== EXERCISE DETAILS ==
Stop after the line that contains "BI là tiến trình". Until then, retype each line of the entries exactly from the first one, skipping pictures.

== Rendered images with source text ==
= Beginning of Section =
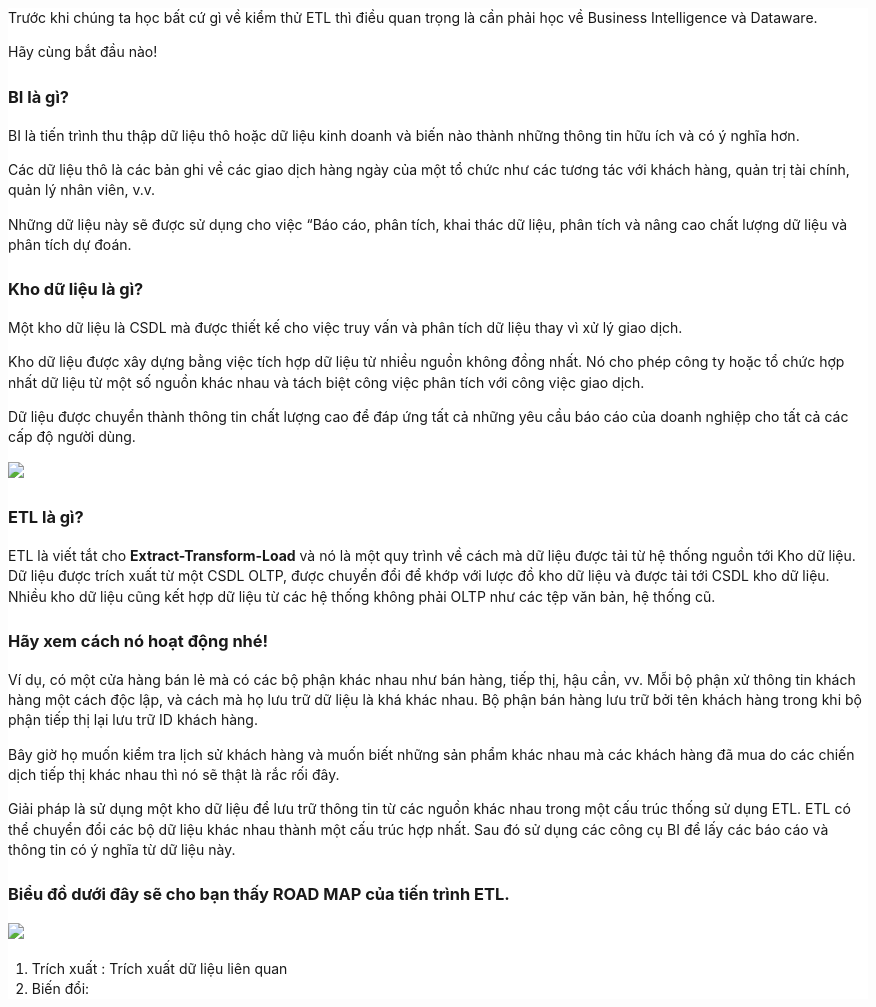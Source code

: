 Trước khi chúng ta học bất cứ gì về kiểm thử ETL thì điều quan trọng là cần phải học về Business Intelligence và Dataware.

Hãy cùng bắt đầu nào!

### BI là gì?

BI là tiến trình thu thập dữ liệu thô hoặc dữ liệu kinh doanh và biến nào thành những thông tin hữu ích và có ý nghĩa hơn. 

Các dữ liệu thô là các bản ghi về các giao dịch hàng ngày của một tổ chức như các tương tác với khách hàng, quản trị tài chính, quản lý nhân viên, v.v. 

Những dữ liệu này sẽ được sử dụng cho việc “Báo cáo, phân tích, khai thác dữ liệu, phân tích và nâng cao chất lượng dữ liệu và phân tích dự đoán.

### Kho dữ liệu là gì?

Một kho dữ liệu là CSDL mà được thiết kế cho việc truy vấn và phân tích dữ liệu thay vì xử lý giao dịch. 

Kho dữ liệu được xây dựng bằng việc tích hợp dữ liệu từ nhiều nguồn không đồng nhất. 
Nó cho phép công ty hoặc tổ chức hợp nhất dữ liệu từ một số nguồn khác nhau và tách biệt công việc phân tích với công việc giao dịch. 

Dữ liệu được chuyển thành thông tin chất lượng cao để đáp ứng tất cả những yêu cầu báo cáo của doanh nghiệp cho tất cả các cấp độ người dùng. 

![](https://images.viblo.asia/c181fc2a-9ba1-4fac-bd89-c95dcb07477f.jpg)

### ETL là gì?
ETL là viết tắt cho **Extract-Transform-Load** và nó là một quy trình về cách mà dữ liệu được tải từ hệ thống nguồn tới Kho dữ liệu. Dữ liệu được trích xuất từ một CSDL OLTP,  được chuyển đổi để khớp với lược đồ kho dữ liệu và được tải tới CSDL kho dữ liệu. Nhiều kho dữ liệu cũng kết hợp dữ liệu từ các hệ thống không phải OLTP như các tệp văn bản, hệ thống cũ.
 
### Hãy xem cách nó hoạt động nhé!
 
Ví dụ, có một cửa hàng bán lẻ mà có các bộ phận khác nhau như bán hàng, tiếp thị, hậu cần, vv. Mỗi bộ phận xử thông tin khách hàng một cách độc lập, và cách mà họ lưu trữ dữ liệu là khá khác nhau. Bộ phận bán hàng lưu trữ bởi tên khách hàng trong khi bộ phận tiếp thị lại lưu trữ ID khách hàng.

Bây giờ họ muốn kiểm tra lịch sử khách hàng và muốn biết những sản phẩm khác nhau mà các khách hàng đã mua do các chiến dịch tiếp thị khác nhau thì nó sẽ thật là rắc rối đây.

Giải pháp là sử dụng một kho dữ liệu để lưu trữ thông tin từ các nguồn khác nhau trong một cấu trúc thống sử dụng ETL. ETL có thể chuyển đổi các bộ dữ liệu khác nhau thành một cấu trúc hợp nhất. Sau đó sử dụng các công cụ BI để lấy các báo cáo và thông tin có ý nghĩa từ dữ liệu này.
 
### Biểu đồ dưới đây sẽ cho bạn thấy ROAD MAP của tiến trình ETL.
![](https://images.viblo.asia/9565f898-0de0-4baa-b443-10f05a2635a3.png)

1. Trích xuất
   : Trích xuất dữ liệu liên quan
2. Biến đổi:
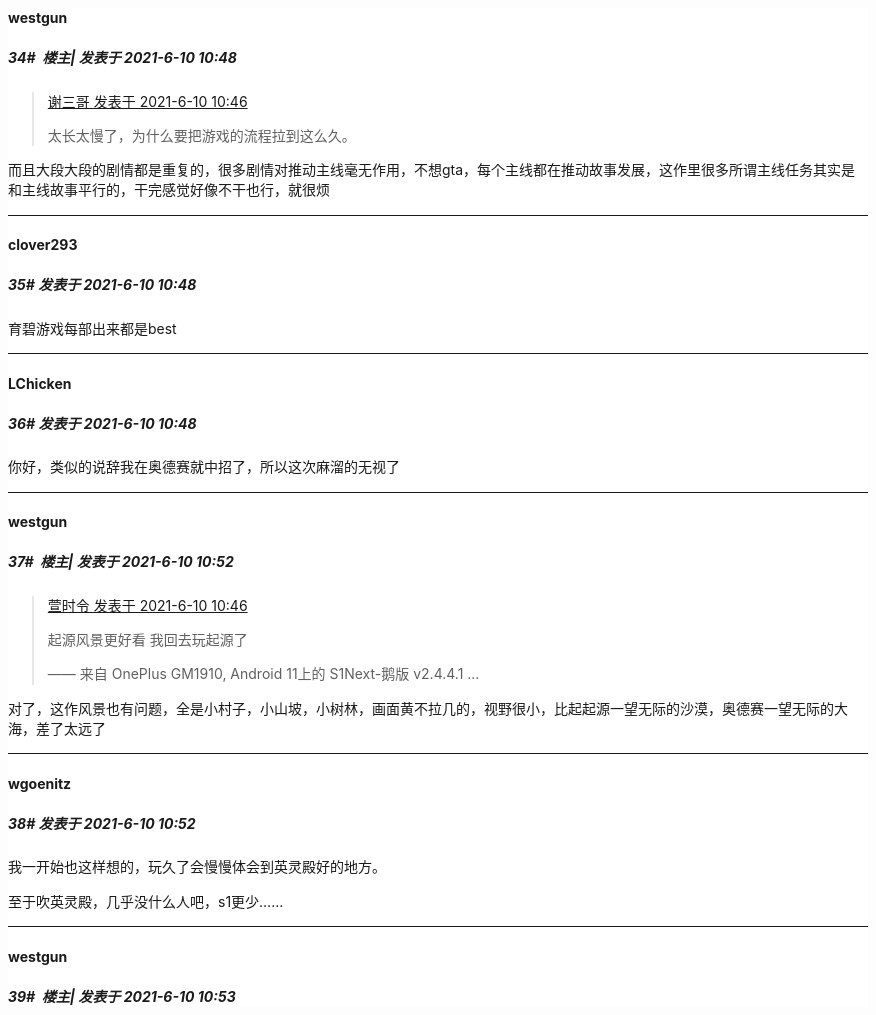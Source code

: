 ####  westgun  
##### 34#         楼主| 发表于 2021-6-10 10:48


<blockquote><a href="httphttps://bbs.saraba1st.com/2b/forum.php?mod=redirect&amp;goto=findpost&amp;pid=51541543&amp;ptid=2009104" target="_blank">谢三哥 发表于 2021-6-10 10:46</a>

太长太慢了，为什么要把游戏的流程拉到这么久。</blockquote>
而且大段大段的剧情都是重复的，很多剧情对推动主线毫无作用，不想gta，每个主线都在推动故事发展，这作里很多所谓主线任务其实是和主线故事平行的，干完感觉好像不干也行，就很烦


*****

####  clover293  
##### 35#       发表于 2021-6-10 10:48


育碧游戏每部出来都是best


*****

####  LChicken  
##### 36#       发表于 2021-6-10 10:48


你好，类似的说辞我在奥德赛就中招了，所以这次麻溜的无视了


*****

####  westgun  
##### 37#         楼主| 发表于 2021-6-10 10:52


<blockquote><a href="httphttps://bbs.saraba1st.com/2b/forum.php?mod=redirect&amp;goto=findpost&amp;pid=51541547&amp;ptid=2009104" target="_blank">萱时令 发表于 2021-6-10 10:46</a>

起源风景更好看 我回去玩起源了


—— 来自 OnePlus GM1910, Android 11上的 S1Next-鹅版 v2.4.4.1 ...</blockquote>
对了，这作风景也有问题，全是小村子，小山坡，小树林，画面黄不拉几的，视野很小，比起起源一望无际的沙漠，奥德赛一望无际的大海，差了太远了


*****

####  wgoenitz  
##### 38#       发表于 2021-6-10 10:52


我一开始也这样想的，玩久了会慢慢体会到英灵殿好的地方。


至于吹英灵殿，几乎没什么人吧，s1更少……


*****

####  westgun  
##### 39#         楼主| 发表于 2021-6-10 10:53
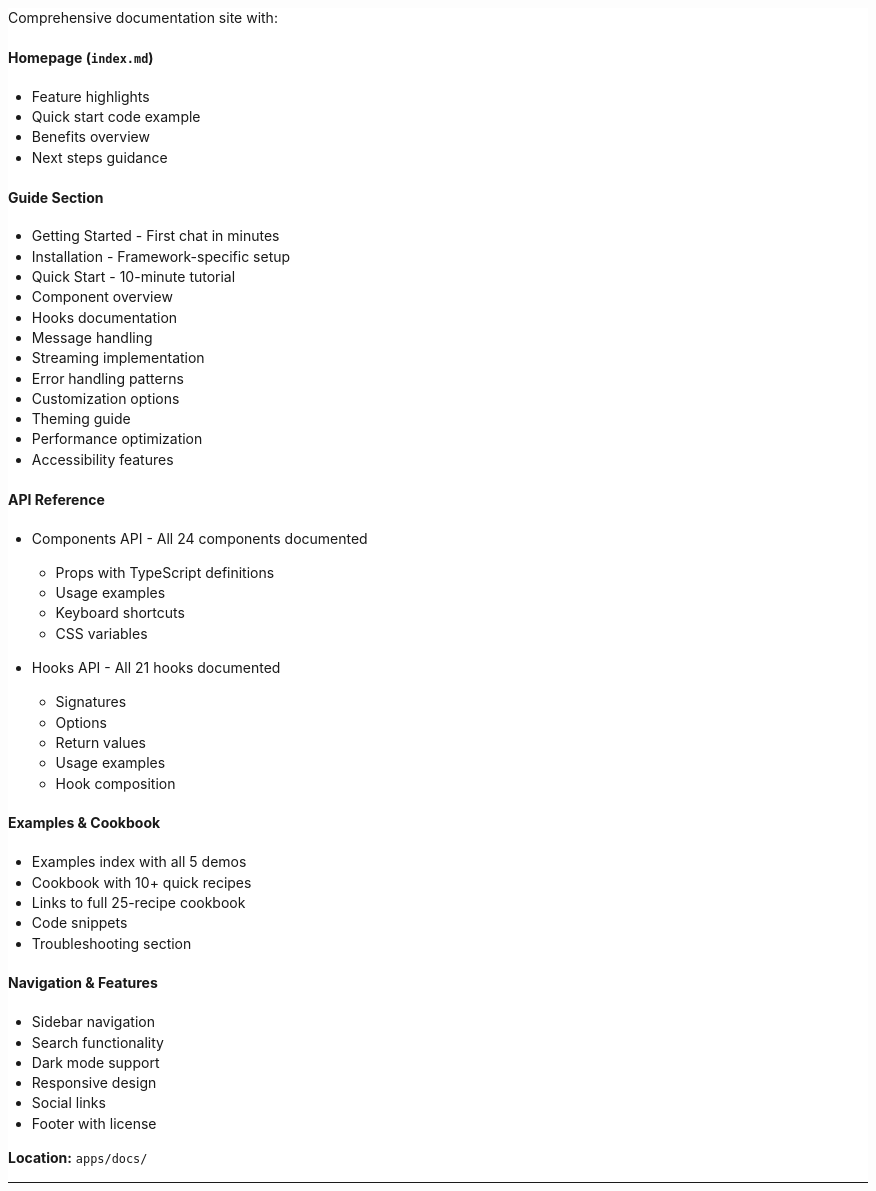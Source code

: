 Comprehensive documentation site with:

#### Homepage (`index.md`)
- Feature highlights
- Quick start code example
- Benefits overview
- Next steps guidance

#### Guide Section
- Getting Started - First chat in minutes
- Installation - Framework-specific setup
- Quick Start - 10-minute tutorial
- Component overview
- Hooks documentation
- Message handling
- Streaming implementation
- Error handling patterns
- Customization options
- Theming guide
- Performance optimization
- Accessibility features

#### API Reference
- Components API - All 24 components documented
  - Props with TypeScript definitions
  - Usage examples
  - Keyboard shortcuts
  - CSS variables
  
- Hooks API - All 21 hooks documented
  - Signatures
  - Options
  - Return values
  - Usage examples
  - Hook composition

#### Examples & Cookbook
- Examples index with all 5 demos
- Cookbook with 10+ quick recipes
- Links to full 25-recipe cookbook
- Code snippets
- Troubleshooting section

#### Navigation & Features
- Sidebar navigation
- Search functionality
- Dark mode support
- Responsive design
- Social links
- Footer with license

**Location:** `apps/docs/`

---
= End of Section =
== RESPONSE ==
Source code

: Trước khi chúng ta học bất cứ gì về kiểm thử ETL thì điều quan trọng là cần phải học về Business Intelligence và Dataware.

Hãy cùng bắt đầu nào!

### BI là gì?

BI là tiến trình thu thập dữ liệu thô hoặc dữ liệu kinh doanh và biến nào thành những thông tin hữu ích và có ý nghĩa hơn. 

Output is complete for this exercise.